Verilen ve alınan görevlerde olduğu gibi iş hayatı ile resmi ihalelerde de haktan hukuktan ayrılınmamalı, ihalelerde kişilerin değil daima kamunun menfaati gözetilmeli, herhangi bir farklı değerlendirmeye meydan vermemek için üstü örtülü işlerden kaçınılmalıdır. Atalarımız “Bir şeyin şüyuu vukuundan beterdir” diye boş yere söylememişlerdir. Çünkü gizlilik her türlü dedikoduyu da beraberinde getirir. İhaleler belli kurallara göre düzenlenmez ve şüphelere meydan verecek gizlilikte yapılırsa pek çok söylentinin çıkması kaçınılmaz olur.

İsraf, lüks, şatafat ve yolsuzluk, hırsızlık dinimizce haram kılınmıştır. Özellikle sorumluluk mevkiinde olanlar buna çok ama çok dikkat etmek zorundadırlar. Kişinin kendi yaptığı israfın sorumluluğu yine kendisindedir ve zararını kendisi ile ailesi çeker. Yalnız devlet idarecileri ile kamuda görevli olanların yaptıkları usulsüzlükler haliyle milletimizin tamamını ilgilendirir. Yetim hakkı, kul hakkı ve bütün milletin hakkını yüklenmek kolay değildir. Güç elde olduğu için bunun hesabı bu dünyada sorulamasa bile öbür dünyada mutlaka sorulacaktır.
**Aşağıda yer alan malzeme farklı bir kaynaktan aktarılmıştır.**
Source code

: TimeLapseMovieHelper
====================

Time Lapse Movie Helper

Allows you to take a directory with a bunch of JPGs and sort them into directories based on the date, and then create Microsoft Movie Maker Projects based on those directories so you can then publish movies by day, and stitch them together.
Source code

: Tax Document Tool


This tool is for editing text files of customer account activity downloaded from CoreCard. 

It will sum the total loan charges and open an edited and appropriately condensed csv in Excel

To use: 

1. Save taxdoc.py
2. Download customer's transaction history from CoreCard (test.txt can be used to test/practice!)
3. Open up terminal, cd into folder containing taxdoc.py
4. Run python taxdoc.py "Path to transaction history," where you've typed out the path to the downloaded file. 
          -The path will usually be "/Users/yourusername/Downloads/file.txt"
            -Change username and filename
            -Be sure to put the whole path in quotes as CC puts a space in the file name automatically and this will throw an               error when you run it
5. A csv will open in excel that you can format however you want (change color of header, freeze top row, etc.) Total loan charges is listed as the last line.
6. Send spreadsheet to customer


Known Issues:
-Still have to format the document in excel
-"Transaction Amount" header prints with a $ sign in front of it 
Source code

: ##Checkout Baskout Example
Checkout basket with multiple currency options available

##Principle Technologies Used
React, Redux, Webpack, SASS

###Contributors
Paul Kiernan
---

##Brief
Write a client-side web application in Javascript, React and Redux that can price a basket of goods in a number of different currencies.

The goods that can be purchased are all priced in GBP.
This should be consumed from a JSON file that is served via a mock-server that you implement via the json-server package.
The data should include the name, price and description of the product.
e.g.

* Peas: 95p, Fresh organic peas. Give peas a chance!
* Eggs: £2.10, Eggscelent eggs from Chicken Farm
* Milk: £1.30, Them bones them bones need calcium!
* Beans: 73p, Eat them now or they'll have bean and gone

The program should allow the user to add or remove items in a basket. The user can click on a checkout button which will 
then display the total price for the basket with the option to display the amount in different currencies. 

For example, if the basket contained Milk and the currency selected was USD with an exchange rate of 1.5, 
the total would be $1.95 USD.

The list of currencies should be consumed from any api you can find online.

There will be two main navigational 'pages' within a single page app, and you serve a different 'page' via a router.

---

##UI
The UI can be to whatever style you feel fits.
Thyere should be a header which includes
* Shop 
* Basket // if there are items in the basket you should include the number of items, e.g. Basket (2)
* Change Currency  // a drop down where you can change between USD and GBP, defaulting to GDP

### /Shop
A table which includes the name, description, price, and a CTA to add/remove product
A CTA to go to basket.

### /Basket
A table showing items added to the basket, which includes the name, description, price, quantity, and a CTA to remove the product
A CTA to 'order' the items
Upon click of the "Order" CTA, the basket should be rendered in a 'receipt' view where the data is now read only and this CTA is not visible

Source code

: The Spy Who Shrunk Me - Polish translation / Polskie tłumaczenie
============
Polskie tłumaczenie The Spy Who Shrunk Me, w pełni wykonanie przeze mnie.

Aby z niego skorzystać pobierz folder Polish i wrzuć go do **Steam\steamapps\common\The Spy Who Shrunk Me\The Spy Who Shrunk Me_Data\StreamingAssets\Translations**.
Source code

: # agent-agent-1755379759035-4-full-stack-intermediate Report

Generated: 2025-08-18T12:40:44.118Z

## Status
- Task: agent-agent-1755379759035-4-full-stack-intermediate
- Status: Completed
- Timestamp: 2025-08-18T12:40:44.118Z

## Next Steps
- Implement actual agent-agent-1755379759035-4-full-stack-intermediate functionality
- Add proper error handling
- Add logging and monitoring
Sorumluluk mevkiinde olanların, bürokratlarımızın ve gelecekte sorumluluk altına girecek olan gençlerimizin örnek alıp işlerinde, hareketlerinde ve uygulamalarında rehber edinmeleri için yaşanmış birkaç güzel örnek vererek hutbemizi bitirmek istiyorum. İlk olarak vereceğim örnek çok bilinir ve çok anlatılır ama her nedense uygulanmaz. Öyle ki, sorumluluk mevkiinde değilken bu örneği çokça verenler bile günün birinde öyle bir göreve gelince bunu unutuverirler. Sanırım hatırlamışsınızdır; Hz. Ömer’in devlet işlerini yaparken hazineye ait, arkadaşları ile sohbet ederken ya da özel işlerine bakarken kendi mumunu yakmasından söz ediyorum.
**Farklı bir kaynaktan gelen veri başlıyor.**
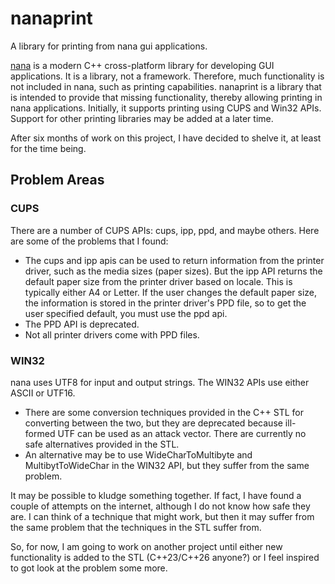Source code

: # nanaprint
A library for printing from nana gui applications.

[nana](https://nanapro.org) is a modern C++ cross-platform library for developing GUI applications.
It is a library, not a framework.
Therefore, much functionality is not included in nana, such as printing capabilities. nanaprint
is a library that
is intended to provide that missing functionality, thereby allowing printing in nana applications. 
Initially, it supports printing using
CUPS and Win32 APIs. Support for other printing libraries may be added at a later time.

After six months of work on this project, I have decided to shelve it, at least for the time being.

## Problem Areas

### CUPS
There are a number of CUPS APIs: cups, ipp, ppd, and maybe others. Here are some of the problems that I found:
* The cups and ipp apis can be used to return information from the printer driver, such as the media sizes (paper
sizes). But the ipp API returns the default paper size from the printer driver based on locale. This is typically
either A4 or Letter. If the user changes the default paper size, the information is stored in the printer driver's
PPD file, so to get the user specified default, you must use the ppd api.
* The PPD API is deprecated.
* Not all printer drivers come with PPD files.

### WIN32
nana uses UTF8 for input and output strings. The WIN32 APIs use either ASCII or UTF16.
* There are some conversion techniques provided in the C++ STL for converting between the two, but they are
deprecated because ill-formed UTF can be used as an attack vector. There are currently no safe alternatives provided
in the STL.
* An alternative may be to use WideCharToMultibyte and MultibytToWideChar in the WIN32 API, but they suffer from
the same problem.

It may be possible to kludge something together. If fact, I have found a couple of attempts on the internet, although
I do not know how safe they are. I can think of a technique that might work, but then it may suffer from the same problem
that the techniques in the STL suffer from.

So, for now, I am going to work on another project until either new functionality is added to the STL (C++23/C++26 anyone?) or
I feel inspired to got look at the problem some more.
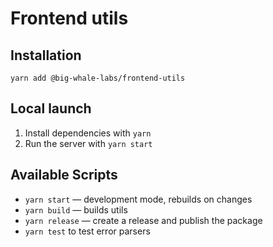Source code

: # Frontend utils

## Installation

`yarn add @big-whale-labs/frontend-utils`

## Local launch

1. Install dependencies with `yarn`
2. Run the server with `yarn start`

## Available Scripts

- `yarn start` — development mode, rebuilds on changes
- `yarn build` — builds utils
- `yarn release` — create a release and publish the package
- `yarn test` to test error parsers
İkinci olarak, gençlerimizin de ilgi göstereceğini umarak biraz spor camiası ile ama daha çok devlet adamlarımızla bağlantılı bir örnek vermek istiyorum. Mehmet Şükrü Saraçoğlu, 1942 – 1946 yılları arasında Türkiye Cumhuriyeti Başbakanı ve aynı zamanda da Fenerbahçe Spor Kulübü’nün Başkanı’dır. Takımının Ankara’da maçı olduğu bir gün iki oğlu ve kayınbiraderi de maça gitmek isteyince arabasına alarak stada kadar götürür. Orada makam aracını durdurur ve cebinden bilet paralarını çıkarıp vererek, “Haydi bakalım, sıraya geçin ve biletlerinizi alarak stada girin” deyip kendisi protokol tribününün yolunu tutar. Aynı Saraçoğlu, yıllar sonra da İstanbul’da maç bileti kuyruğunda görülecektir.

Üçüncü örneğimiz ise yokluklar içinde yetişip Milli Eğitim Bakanlığı’nda önemli makamlara yükselen ve “Beni devletim okuttu, yazdığım ders kitaplarından para alamam” deme inceliğini gösteren bir bürokratla ilgili… Bu bürokratın adı Hulusi Samim Kesim’dir. Yağmurlu bir havada makam arabası ile geçerken, Gazi Üniversitesi’nin önündeki durakta bekleyen kızını görür. Babasının makam aracının durduğunu fark eden kızı sevinerek arabaya yönelir ama babası açılan camdan şemsiyesini uzatarak kızına verdikten sonra yola devam der, kızı ise çaresiz; arkasından bakakalır. Akşam eve varınca da kızının gönlünü alır: “Kızım, o araç devletindi ve ben devletimizin işini yapıyordum. Onun için arabaya alamazdım. Bu konulara çok dikkat etmeliyiz!”

Evet, kardeşlerim… Bu konulara çok dikkat etmeli ve oldukça hassas davranmalı, davranmayanları da uyarmalıyız. Hutbemi hemen her hafta Cuma Namazlarının sonunda okunan ama amacından saptırılarak “akrabaları kayırma” olarak da yorumlanan Nahl Suresi 90. Ayetin meali ile bitirmek istiyorum:

“Muhakkak ki Allah adaleti, iyiliği, akrabaya yardım etmeyi emreder, çirkin işleri, fenalık ve azgınlığı da yasaklar. O, düşünüp tutasınız diye size öğüt veriyor.”

Bu ayet aslında oldukça açık ve nettir. “Akrabaya yardım etmeyi emreder” cümlesi “Ona mevki ve makam verebilir, başkalarına göre ayrıcalık tanıyıp her konuda kayırabilirsiniz" demek değildir. Akrabamızdan biri hastalandığında, başına iş geldiğinde, ihtiyacı olduğunda kendi imkânlarımızı kullanarak yardım eder, gerektiğinde sırtımızda bile taşırız ama asla ve kat’a devlet imkânlarını kullanamayız.

Cenab-ı Allah Cuma Suresi’nde, “Namazdan sonra yeryüzüne dağılın ve Allah’ın lütfundan nasibinizi arayın” buyuruyor. Anlattıklarımızla dinlediklerimiz İnşallah kulaklarımıza küpe olur ve işlerimizde doğruluktan şaşmaz, helal yaşantımızı haramla kirletmeyiz.

Her ânınız Cuma gününün bereketi ile dolsun.